Store Operations Optimization: Search Acceleration over PostgreSQL Arrays, JSON and Internal Tag Data

This post describes performance optimization methods to improve store operations by accelerating equivalent and range searches over PostgreSQL Arrays, JSON and Internal Tag Data.

Background

The PostgreSQL arrays, JSON data, and other data types offer a lot of convenience to sellers for managing store operations. However, the optimization of these data types becomes increasingly complicated. For example, if a seller stores the information of some products in the database and attaches multiple tags in JSON format to each product. Then, the data structure may appear as follows.

create table js(  
  gid int,      -- 店铺ID  
  item int,     -- 商品ID  
  prop jsonb[]  -- 商品标签, json数组  
);

Consider the following sample data, where:

Each jsonb[] contains multiple JSON arrays.
Each JSON array contains multiple IDs.
Each ID corresponds to a score.

1, 1, ['{"id":10, "score":80}', '{"id":11, "score":70}', '{"id":21, "score":60}', .....]   
1, 2, ['{"id":11, "score":50}', '{"id":13, "score":30}', '{"id":21, "score":80}', .....]   
.....

Assume that the seller wants to search for data, where "gid=?", the data contains a certain ID, and the ID score is within a certain range. The purpose is to find data that meets certain tag conditions in a store.

select * from js where gid=? and prop包含id=? 并且score between ? and ?的记录。

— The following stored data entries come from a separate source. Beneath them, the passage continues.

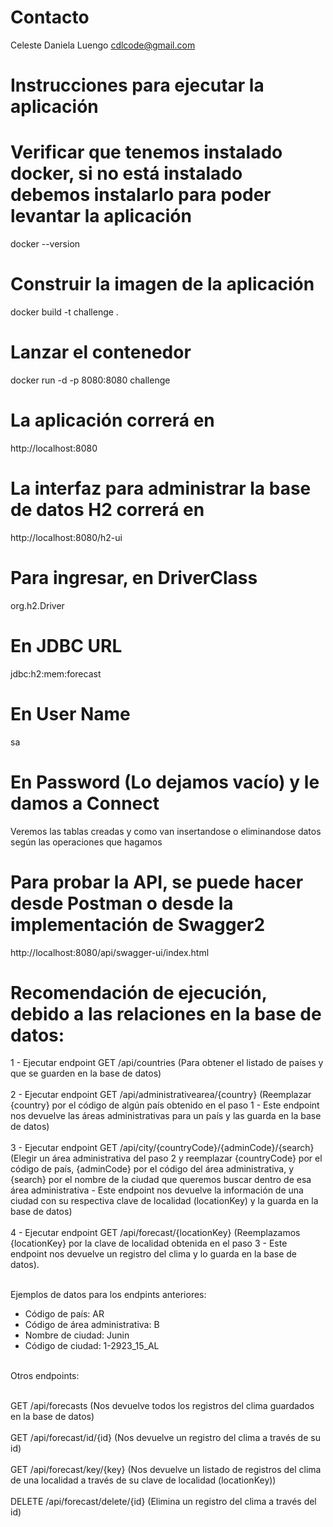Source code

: # Contacto
Celeste Daniela Luengo
cdlcode@gmail.com


# Instrucciones para ejecutar la aplicación


# Verificar que tenemos instalado docker, si no está instalado debemos instalarlo para poder levantar la aplicación
docker --version

# Construir la imagen de la aplicación
docker build -t challenge .

# Lanzar el contenedor
docker run -d -p 8080:8080 challenge

# La aplicación correrá en
http://localhost:8080

# La interfaz para administrar la base de datos H2 correrá en
http://localhost:8080/h2-ui

# Para ingresar, en DriverClass
org.h2.Driver

# En JDBC URL
jdbc:h2:mem:forecast

# En User Name
sa

# En Password (Lo dejamos vacío) y le damos a Connect
Veremos las tablas creadas y como van insertandose o eliminandose datos según las operaciones que hagamos

# Para probar la API, se puede hacer desde Postman o desde la implementación de Swagger2
http://localhost:8080/api/swagger-ui/index.html

# Recomendación de ejecución, debido a las relaciones en la base de datos:

1 - Ejecutar endpoint GET /api/countries (Para obtener el listado de países y que se guarden en la base de datos) <br><br>
2 - Ejecutar endpoint GET /api/administrativearea/{country} (Reemplazar {country} por el código de algún país obtenido en el paso 1 - Este endpoint nos devuelve las áreas administrativas para un país y las guarda en la base de datos) <br><br>
3 - Ejecutar endpoint GET /api/city/{countryCode}/{adminCode}/{search} (Elegir un área administrativa del paso 2 y reemplazar {countryCode} por el código de país, {adminCode} por el código del área administrativa, y {search} por el nombre de la ciudad que queremos buscar dentro de esa área administrativa - Este endpoint nos devuelve la información de una ciudad con su respectiva clave de localidad (locationKey) y la guarda en la base de datos) <br><br>
4 - Ejecutar endpoint GET /api/forecast/{locationKey} (Reemplazamos {locationKey} por la clave de localidad obtenida en el paso 3 - Este endpoint nos devuelve un registro del clima y lo guarda en la base de datos). <br><br>

Ejemplos de datos para los endpints anteriores:

- Código de país: AR
- Código de área administrativa: B
- Nombre de ciudad: Junin
- Código de ciudad: 1-2923_15_AL

<br>
Otros endpoints:<br><br>

GET /api/forecasts (Nos devuelve todos los registros del clima guardados en la base de datos) <br><br>
GET /api/forecast/id/{id} (Nos devuelve un registro del clima a través de su id) <br><br>
GET /api/forecast/key/{key} (Nos devuelve un listado de registros del clima de una localidad a través de su clave de localidad (locationKey)) <br><br>
DELETE /api/forecast/delete/{id} (Elimina un registro del clima a través del id) <br><br>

Now, write a User Defined Function (UDF) to implement the query of the specific class.

create or replace function get_res(  
  jsonb[],   -- 输入的JSONB数组  
  int,       -- id  
  int,       -- score最小值  
  int        -- score最大值  
) returns boolean as $$  
declare  
  v_id int;  
  v_score int;  
  v_js jsonb;  
begin  
  foreach v_js in array $1 loop  
    if (v_js->>'id')::int = $2 and (v_js->>'score')::float4 between $3 and $4 then  
      return true;  
    end if;  
  end loop;  
  return false;  
end;  
$$ language plpgsql strict;

The final SQL statement is shown below.

select * from js where gid=? and get_res(prop, ?, ?, ?);

The preceding method only uses the Group Identification (GID) index. Therefore, it requires a large amount of CPU computing which inevitably becomes a bottleneck during high concurrency.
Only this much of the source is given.